WORK TO COMPLETE
Repeat everything in the listing exactly, except for the images.

RECORDS PROVIDED
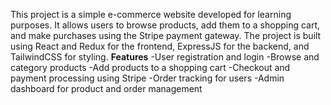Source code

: This project is a simple e-commerce website developed for learning purposes. It allows users to browse products, add them to a shopping cart, 
and make purchases using the Stripe payment gateway. The project is built using React and Redux for the frontend, ExpressJS for the backend, and TailwindCSS for styling.
**Features**
-User registration and login
-Browse and category products
-Add products to a shopping cart
-Checkout and payment processing using Stripe
-Order tracking for users
-Admin dashboard for product and order management
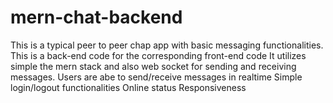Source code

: # mern-chat-backend
This is a typical peer to peer chap app with basic messaging functionalities. This is a back-end code for the corresponding front-end code
It utilizes simple the mern stack and also web socket for sending and receiving messages.
Users are abe to send/receive messages in realtime
Simple login/logout functionalities
Online status
Responsiveness
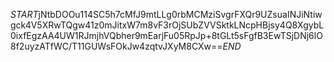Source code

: $START$jNtbDOOu114SC5h7cMfJ9mtLLg0rbMCMziSvgrFXQr9UZsuaINJiNtiwgck4V5XRwTQgw41z0mJitxW7m8vF3rOjSUbZVVSktkLNcpHBjsy4Q8XgybL0ixfEgzAA4UW1RJmjhVQbher9mEarjFu05RpJp+8tGLt5sFgfB3EwTSjDNj6lO8f2uyzATfWC/T11GUWsFOkJw4zqtvJXyM8CXw==$END$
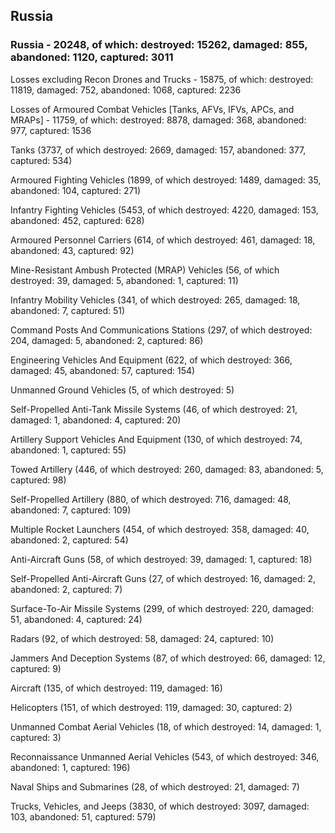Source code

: 
 
 ## Russia
 
 ### Russia - 20248, of which: destroyed: 15262, damaged: 855, abandoned: 1120, captured: 3011

 Losses excluding Recon Drones and Trucks - 15875, of which: destroyed: 11819, damaged: 752, abandoned: 1068, captured: 2236

 Losses of Armoured Combat Vehicles [Tanks, AFVs, IFVs, APCs, and MRAPs] - 11759, of which: destroyed: 8878, damaged: 368, abandoned: 977, captured: 1536

 

 

 Tanks (3737, of which destroyed: 2669, damaged: 157, abandoned: 377, captured: 534)

 Armoured Fighting Vehicles (1899, of which destroyed: 1489, damaged: 35, abandoned: 104, captured: 271)

 Infantry Fighting Vehicles (5453, of which destroyed: 4220, damaged: 153, abandoned: 452, captured: 628)

 Armoured Personnel Carriers (614, of which destroyed: 461, damaged: 18, abandoned: 43, captured: 92)

 Mine-Resistant Ambush Protected (MRAP) Vehicles (56, of which destroyed: 39, damaged: 5, abandoned: 1, captured: 11)

 Infantry Mobility Vehicles (341, of which destroyed: 265, damaged: 18, abandoned: 7, captured: 51)

 Command Posts And Communications Stations (297, of which destroyed: 204, damaged: 5, abandoned: 2, captured: 86)

 Engineering Vehicles And Equipment (622, of which destroyed: 366, damaged: 45, abandoned: 57, captured: 154)

 Unmanned Ground Vehicles (5, of which destroyed: 5)

 Self-Propelled Anti-Tank Missile Systems (46, of which destroyed: 21, damaged: 1, abandoned: 4, captured: 20)

 Artillery Support Vehicles And Equipment (130, of which destroyed: 74, abandoned: 1, captured: 55)

 Towed Artillery (446, of which destroyed: 260, damaged: 83, abandoned: 5, captured: 98)

 Self-Propelled Artillery (880, of which destroyed: 716, damaged: 48, abandoned: 7, captured: 109)

 Multiple Rocket Launchers (454, of which destroyed: 358, damaged: 40, abandoned: 2, captured: 54)

 Anti-Aircraft Guns (58, of which destroyed: 39, damaged: 1, captured: 18)

 Self-Propelled Anti-Aircraft Guns (27, of which destroyed: 16, damaged: 2, abandoned: 2, captured: 7)

 Surface-To-Air Missile Systems (299, of which destroyed: 220, damaged: 51, abandoned: 4, captured: 24)

 Radars (92, of which destroyed: 58, damaged: 24, captured: 10)

 Jammers And Deception Systems (87, of which destroyed: 66, damaged: 12, captured: 9)

 Aircraft (135, of which destroyed: 119, damaged: 16)

 Helicopters (151, of which destroyed: 119, damaged: 30, captured: 2)

 Unmanned Combat Aerial Vehicles (18, of which destroyed: 14, damaged: 1, captured: 3)

 Reconnaissance Unmanned Aerial Vehicles (543, of which destroyed: 346, abandoned: 1, captured: 196)

 Naval Ships and Submarines (28, of which destroyed: 21, damaged: 7)

 Trucks, Vehicles, and Jeeps (3830, of which destroyed: 3097, damaged: 103, abandoned: 51, captured: 579)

EXERCISE SOLUTION
Source code

: This project is a simple e-commerce website developed for learning purposes. It allows users to browse products, add them to a shopping cart, 
and make purchases using the Stripe payment gateway. The project is built using React and Redux for the frontend, ExpressJS for the backend, and TailwindCSS for styling.
**Features**
-User registration and login
-Browse and category products
-Add products to a shopping cart
-Checkout and payment processing using Stripe
-Order tracking for users
-Admin dashboard for product and order management
Source code

: # mern-chat-backend
This is a typical peer to peer chap app with basic messaging functionalities. This is a back-end code for the corresponding front-end code
It utilizes simple the mern stack and also web socket for sending and receiving messages.
Users are abe to send/receive messages in realtime
Simple login/logout functionalities
Online status
Responsiveness
Source code

: $START$jNtbDOOu114SC5h7cMfJ9mtLLg0rbMCMziSvgrFXQr9UZsuaINJiNtiwgck4V5XRwTQgw41z0mJitxW7m8vF3rOjSUbZVVSktkLNcpHBjsy4Q8XgybL0ixfEgzAA4UW1RJmjhVQbher9mEarjFu05RpJp+8tGLt5sFgfB3EwTSjDNj6lO8f2uyzATfWC/T11GUWsFOkJw4zqtvJXyM8CXw==$END$
Source code

: 
 
 ## Russia
 
 ### Russia - 20248, of which: destroyed: 15262, damaged: 855, abandoned: 1120, captured: 3011

 Losses excluding Recon Drones and Trucks - 15875, of which: destroyed: 11819, damaged: 752, abandoned: 1068, captured: 2236

 Losses of Armoured Combat Vehicles [Tanks, AFVs, IFVs, APCs, and MRAPs] - 11759, of which: destroyed: 8878, damaged: 368, abandoned: 977, captured: 1536

 

 

 Tanks (3737, of which destroyed: 2669, damaged: 157, abandoned: 377, captured: 534)

 Armoured Fighting Vehicles (1899, of which destroyed: 1489, damaged: 35, abandoned: 104, captured: 271)

 Infantry Fighting Vehicles (5453, of which destroyed: 4220, damaged: 153, abandoned: 452, captured: 628)

 Armoured Personnel Carriers (614, of which destroyed: 461, damaged: 18, abandoned: 43, captured: 92)

 Mine-Resistant Ambush Protected (MRAP) Vehicles (56, of which destroyed: 39, damaged: 5, abandoned: 1, captured: 11)

 Infantry Mobility Vehicles (341, of which destroyed: 265, damaged: 18, abandoned: 7, captured: 51)

 Command Posts And Communications Stations (297, of which destroyed: 204, damaged: 5, abandoned: 2, captured: 86)

 Engineering Vehicles And Equipment (622, of which destroyed: 366, damaged: 45, abandoned: 57, captured: 154)

 Unmanned Ground Vehicles (5, of which destroyed: 5)

 Self-Propelled Anti-Tank Missile Systems (46, of which destroyed: 21, damaged: 1, abandoned: 4, captured: 20)

 Artillery Support Vehicles And Equipment (130, of which destroyed: 74, abandoned: 1, captured: 55)

 Towed Artillery (446, of which destroyed: 260, damaged: 83, abandoned: 5, captured: 98)

 Self-Propelled Artillery (880, of which destroyed: 716, damaged: 48, abandoned: 7, captured: 109)

 Multiple Rocket Launchers (454, of which destroyed: 358, damaged: 40, abandoned: 2, captured: 54)

 Anti-Aircraft Guns (58, of which destroyed: 39, damaged: 1, captured: 18)

 Self-Propelled Anti-Aircraft Guns (27, of which destroyed: 16, damaged: 2, abandoned: 2, captured: 7)

 Surface-To-Air Missile Systems (299, of which destroyed: 220, damaged: 51, abandoned: 4, captured: 24)

 Radars (92, of which destroyed: 58, damaged: 24, captured: 10)

 Jammers And Deception Systems (87, of which destroyed: 66, damaged: 12, captured: 9)

 Aircraft (135, of which destroyed: 119, damaged: 16)

 Helicopters (151, of which destroyed: 119, damaged: 30, captured: 2)

 Unmanned Combat Aerial Vehicles (18, of which destroyed: 14, damaged: 1, captured: 3)

 Reconnaissance Unmanned Aerial Vehicles (543, of which destroyed: 346, abandoned: 1, captured: 196)

 Naval Ships and Submarines (28, of which destroyed: 21, damaged: 7)

 Trucks, Vehicles, and Jeeps (3830, of which destroyed: 3097, damaged: 103, abandoned: 51, captured: 579)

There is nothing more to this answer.